Learning to Question
to Wonder to Learn
The Introduction
Thinking is back in fashion . . . in some countries. Not in others.
Yet it may be that thinking is not enough. We have devoted decades - maybe even centuries - to showing students how to think, but many of those efforts have been wrong-minded and inconsequential. All in all, they have simply been what Pink Floyd called "another brick in the wall."
This book maintains that questioning and wondering are more potent ways of developing understanding than what usually passes for thinking in school programs.
Sadly, thinking does not always lead to understanding or wisdom.
Thinking can be deficient, limited and delusional. It can skirt the real issues and avoid the dark (but promising) side of life. It can be critical rather than creative.
"If you don't eat your meat, you can't have any pudding."
Those who think about serious issues and challenges may ask the wrong questions and be captive of biases, wishes, preconceptions and "gut" instincts.
Schools have taught thinking off and on throughout most of the previous century as the fashions dictated, but they have done less well with questioning and wondering.
Schools have done better with critical thinking than creative thinking, but one can hardly survive or flourish without the two operating in tandem and in some kind of syncopated rhythm.
Wonder is at the heart of the matter, as is curiosity and passion.
Too much thinking is coldly analytical and logical in ways that end up missing the soulful aspects of life.

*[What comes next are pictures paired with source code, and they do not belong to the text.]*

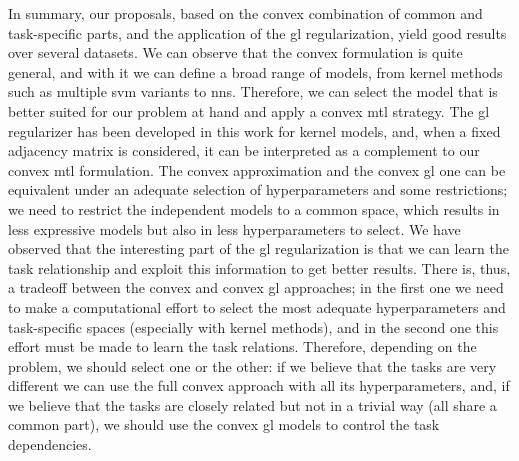 %
In summary, our proposals, based on the convex combination of common and task-specific parts, and the application of the \acrshort{gl} regularization, yield good results over several datasets. We can observe that the convex formulation is quite general, and with it we can define a broad range of models, from kernel methods such as multiple \acrshort{svm} variants to \acrshort{nns}. Therefore, we can select the model that is better suited for our problem at hand and apply a convex \acrshort{mtl} strategy.
%
The \acrshort{gl} regularizer has been developed in this work for kernel models, and, when a fixed adjacency matrix is considered, it can be interpreted as a complement to our convex \acrshort{mtl} formulation. The convex approximation and the convex \acrshort{gl} one can be equivalent under an adequate selection of hyperparameters and some restrictions; we need to restrict the independent models to a common space, which results in less expressive models but also in less hyperparameters to select. 
%
We have observed that the interesting part of the \acrshort{gl} regularization is that we can learn the task relationship and exploit this information to get better results.
%
There is, thus, a tradeoff between the convex and convex \acrshort{gl} approaches; in the first one we need to make a computational effort to select the most adequate hyperparameters and task-specific spaces (especially with kernel methods), and in the second one this effort must be made to learn the task relations.
Therefore, depending on the problem, we should select one or the other: if we believe that the tasks are very different we can use the full convex approach with all its hyperparameters, and, if we believe that the tasks are closely related but not in a trivial way (all share a common part), we should use the convex \acrshort{gl} models to control the task dependencies.
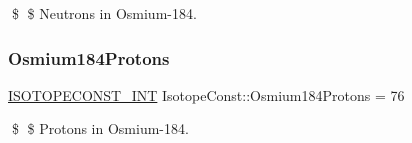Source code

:\$ \$ Neutrons in Osmium-\/184. \mbox{\label{group___isotope_const-_osmium-_os184_ga3bc4f9be71500e5591e7b887f6f1d521}} 
\subsubsection{\texorpdfstring{Osmium184\+Protons}{Osmium184Protons}}
{\footnotesize\ttfamily \mbox{\hyperlink{group___isotope_const-_macros_ga5f18360b3e99483a35c32d789e62621c}{I\+S\+O\+T\+O\+P\+E\+C\+O\+N\+S\+T\+\_\+\+I\+NT}} Isotope\+Const\+::\+Osmium184\+Protons = 76}

\$ \$ Protons in Osmium-\/184. 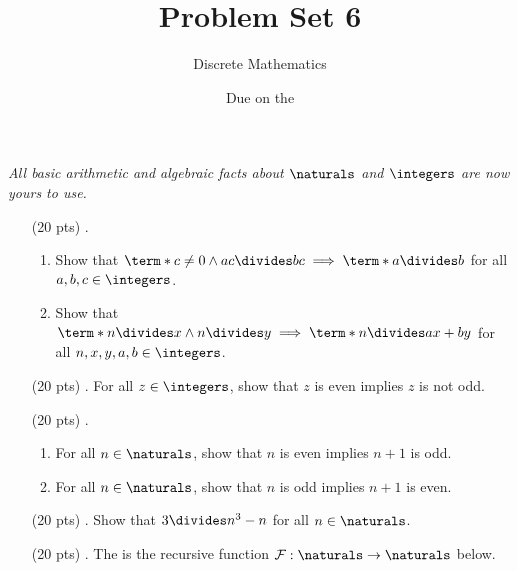 




\title{Problem Set 6}
\author[Daniel Gonzalez Cedre]{Discrete Mathematics}
\date{Due on the }



\maketitle

\emph{All basic arithmetic and algebraic facts about $\naturals$ and $\integers$ are now yours to use.}


\begin{enumerate}
  \item[(20 pts) \quad 1.]
    \begin{enumerate}
      \item
        Show that $\term*{c \neq 0 \land ac \divides bc} \implies \term*{a \divides b}$ for all $a, b, c \in \integers$.
      \item
        Show that $\term*{n \divides x \land n \divides y} \implies \term*{n \divides ax + by}$ for all $n, x, y, a, b \in \integers$.
    \end{enumerate}
  \item[(20 pts) \quad 2.]
    For all $z \in \integers$, show that $z$ is even implies $z$ is not odd.
  \item[(20 pts) \quad 3.]
    \begin{enumerate}
      \item
        For all $n \in \naturals$, show that $n$ is even implies $n + 1$ is odd.
      \item
        For all $n \in \naturals$, show that $n$ is odd implies $n + 1$ is even.
    \end{enumerate}
  \item[(20 pts) \quad 4.]
    Show that $3 \divides n^3 - n$ for all $n \in \naturals$.%
  \item[(20 pts) \quad 5.]
    The  is the recursive function $\mathcal{F}: \naturals \to \naturals$ below.

\end{enumerate}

Some academics push a brand of inquiry that is dry, dispassionate and totally logical, as if extracting and ignoring both emotion and intuition will bring us closer to understanding. This is folly.
At the other extreme, we have policy makers who rush forward without gathering facts, evidence and sound intelligence as they pursue a faith-based approach to policy and decision-making.
There must be a way to explore truth and reality without surrendering to either of these extremes.
This book considers the dynamic interplay between dissonance, resonance and insight as questioning and wonder work to resolve the curious aspects of life.
Curiosity did not kill the cat.
That is a silly myth. A dangerous message. A cautionary tale.